Mailing List Archive

Apparent memory leak
The system load reported by the uptime command, on one of my servers,
periodically spikes to 20-30 and then, shortly thereafter, I see this in
dmesg:

[2887460.393402] Out of memory: Kill process 12533 (/usr/sbin/apach) score
25 or sacrifice child
[2887460.394880] Killed process 12533 (/usr/sbin/apach) total-vm:476432kB,
anon-rss:204480kB, file-rss:0kB

Several gigs of memory then becomes available and the system load quickly
returns to normal. I'm pretty sure it's a mod perl process that's doing
this but I'm not entirely sure how to track down the problem.

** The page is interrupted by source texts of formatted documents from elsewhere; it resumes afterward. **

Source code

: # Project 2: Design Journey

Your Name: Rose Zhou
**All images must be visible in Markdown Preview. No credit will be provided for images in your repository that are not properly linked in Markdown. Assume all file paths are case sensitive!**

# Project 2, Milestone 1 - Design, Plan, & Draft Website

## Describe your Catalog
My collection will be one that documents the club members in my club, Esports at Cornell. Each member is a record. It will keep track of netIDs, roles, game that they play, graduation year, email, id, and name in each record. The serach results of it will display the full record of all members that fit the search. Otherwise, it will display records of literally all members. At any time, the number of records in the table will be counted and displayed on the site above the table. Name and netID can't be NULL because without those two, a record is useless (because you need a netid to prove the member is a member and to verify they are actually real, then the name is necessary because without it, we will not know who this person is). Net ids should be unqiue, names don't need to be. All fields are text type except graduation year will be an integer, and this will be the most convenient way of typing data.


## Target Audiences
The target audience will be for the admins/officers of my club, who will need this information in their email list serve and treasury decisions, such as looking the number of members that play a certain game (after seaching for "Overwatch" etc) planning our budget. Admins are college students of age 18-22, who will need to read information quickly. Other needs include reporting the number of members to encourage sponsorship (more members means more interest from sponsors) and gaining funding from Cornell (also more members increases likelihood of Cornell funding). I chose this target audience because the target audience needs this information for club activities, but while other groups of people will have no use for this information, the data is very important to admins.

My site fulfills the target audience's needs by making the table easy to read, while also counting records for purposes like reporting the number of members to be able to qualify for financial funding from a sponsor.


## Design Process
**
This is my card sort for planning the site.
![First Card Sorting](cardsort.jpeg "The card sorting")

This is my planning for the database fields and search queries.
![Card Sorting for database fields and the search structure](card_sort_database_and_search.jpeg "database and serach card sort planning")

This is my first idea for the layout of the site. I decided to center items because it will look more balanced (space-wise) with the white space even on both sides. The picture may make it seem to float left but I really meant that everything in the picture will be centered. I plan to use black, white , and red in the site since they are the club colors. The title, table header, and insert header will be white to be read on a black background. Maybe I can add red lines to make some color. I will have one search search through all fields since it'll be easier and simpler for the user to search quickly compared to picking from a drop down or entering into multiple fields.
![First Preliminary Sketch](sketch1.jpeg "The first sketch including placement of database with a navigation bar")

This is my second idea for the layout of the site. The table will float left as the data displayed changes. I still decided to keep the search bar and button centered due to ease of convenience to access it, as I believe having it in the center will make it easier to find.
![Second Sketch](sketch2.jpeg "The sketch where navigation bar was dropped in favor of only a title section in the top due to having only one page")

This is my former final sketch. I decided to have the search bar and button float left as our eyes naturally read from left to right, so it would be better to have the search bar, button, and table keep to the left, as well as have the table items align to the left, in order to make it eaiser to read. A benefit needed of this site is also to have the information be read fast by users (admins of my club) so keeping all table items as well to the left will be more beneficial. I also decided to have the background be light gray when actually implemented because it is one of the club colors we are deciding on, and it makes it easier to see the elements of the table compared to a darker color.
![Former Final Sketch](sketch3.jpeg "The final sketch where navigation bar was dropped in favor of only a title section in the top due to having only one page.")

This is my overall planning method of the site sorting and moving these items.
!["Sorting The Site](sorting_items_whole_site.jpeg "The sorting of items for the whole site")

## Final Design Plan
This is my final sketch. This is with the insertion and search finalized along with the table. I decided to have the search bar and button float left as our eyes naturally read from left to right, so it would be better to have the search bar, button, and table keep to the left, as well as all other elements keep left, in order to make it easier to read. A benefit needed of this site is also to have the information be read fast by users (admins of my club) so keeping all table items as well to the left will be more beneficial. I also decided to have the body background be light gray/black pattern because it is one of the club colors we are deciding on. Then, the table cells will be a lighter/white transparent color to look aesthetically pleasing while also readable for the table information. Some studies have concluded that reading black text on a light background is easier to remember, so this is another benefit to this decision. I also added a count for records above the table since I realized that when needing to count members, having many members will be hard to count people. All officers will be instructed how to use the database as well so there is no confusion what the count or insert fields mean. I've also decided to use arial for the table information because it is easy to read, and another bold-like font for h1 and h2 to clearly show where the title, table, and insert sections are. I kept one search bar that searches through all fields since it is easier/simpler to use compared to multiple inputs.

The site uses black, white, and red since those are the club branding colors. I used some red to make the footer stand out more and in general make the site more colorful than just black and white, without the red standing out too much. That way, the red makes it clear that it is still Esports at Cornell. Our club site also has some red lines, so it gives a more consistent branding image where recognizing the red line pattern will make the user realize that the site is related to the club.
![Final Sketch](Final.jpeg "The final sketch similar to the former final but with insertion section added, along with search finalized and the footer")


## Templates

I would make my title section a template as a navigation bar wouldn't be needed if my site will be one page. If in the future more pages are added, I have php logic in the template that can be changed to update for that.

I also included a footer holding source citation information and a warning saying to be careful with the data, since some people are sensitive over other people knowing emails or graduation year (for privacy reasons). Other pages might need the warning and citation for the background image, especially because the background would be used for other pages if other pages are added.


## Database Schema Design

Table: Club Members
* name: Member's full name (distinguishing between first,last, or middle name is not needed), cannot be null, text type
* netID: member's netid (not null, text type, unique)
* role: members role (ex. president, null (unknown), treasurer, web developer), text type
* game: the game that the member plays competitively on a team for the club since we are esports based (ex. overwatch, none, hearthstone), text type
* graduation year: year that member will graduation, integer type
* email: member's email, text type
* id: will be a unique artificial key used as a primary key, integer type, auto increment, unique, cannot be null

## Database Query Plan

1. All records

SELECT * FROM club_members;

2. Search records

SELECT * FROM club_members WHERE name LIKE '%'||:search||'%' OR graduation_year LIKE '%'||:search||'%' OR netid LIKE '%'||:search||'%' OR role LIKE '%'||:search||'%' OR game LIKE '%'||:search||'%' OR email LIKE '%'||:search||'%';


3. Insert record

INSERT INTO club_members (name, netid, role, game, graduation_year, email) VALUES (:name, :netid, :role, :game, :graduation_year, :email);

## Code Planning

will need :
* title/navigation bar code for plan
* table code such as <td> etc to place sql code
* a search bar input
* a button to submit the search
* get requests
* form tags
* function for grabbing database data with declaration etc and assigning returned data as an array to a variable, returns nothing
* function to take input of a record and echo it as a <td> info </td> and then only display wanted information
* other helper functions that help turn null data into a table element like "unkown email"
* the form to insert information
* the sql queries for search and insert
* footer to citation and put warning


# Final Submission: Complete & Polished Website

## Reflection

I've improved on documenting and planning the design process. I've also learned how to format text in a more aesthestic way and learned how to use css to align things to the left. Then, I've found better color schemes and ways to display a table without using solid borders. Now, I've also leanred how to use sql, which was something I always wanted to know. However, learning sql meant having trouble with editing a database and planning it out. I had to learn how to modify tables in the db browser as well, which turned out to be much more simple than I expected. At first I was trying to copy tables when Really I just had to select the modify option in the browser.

How would you guys approach this problem?

--
John Dunlap
*CTO | Lariat *

*Direct:*
*john@lariat.co <john@lariat.co>*

*Customer Service:*
877.268.6667
support@lariat.co
Re: Apparent memory leak [ In reply to ]
Hi John,

The key is usually finding out what the request was that caused it. You can
add the pid to your access logging, or write a more complete mod_perl
handler to log the complete data input along with the pid. Then you just go
back and look at what it was after you see which process was killed.

- Perrin

On Tue, Sep 6, 2016 at 10:00 AM, John Dunlap <john@lariat.co> wrote:

> The system load reported by the uptime command, on one of my servers,
> periodically spikes to 20-30 and then, shortly thereafter, I see this in
> dmesg:
>
> [2887460.393402] Out of memory: Kill process 12533 (/usr/sbin/apach) score
> 25 or sacrifice child
> [2887460.394880] Killed process 12533 (/usr/sbin/apach) total-vm:476432kB,
> anon-rss:204480kB, file-rss:0kB
>
> Several gigs of memory then becomes available and the system load quickly
> returns to normal. I'm pretty sure it's a mod perl process that's doing
> this but I'm not entirely sure how to track down the problem.
>
> How would you guys approach this problem?
>
> --
> John Dunlap
> *CTO | Lariat *
>
> *Direct:*
> *john@lariat.co <john@lariat.co>*
>
> *Customer Service:*
> 877.268.6667
> support@lariat.co
>
Re: Apparent memory leak [ In reply to ]
My fear with logging the complete data input is that it will make the
problem worse for my customers because this problem is only happening on
heavily loaded servers. I can't reproduce it locally.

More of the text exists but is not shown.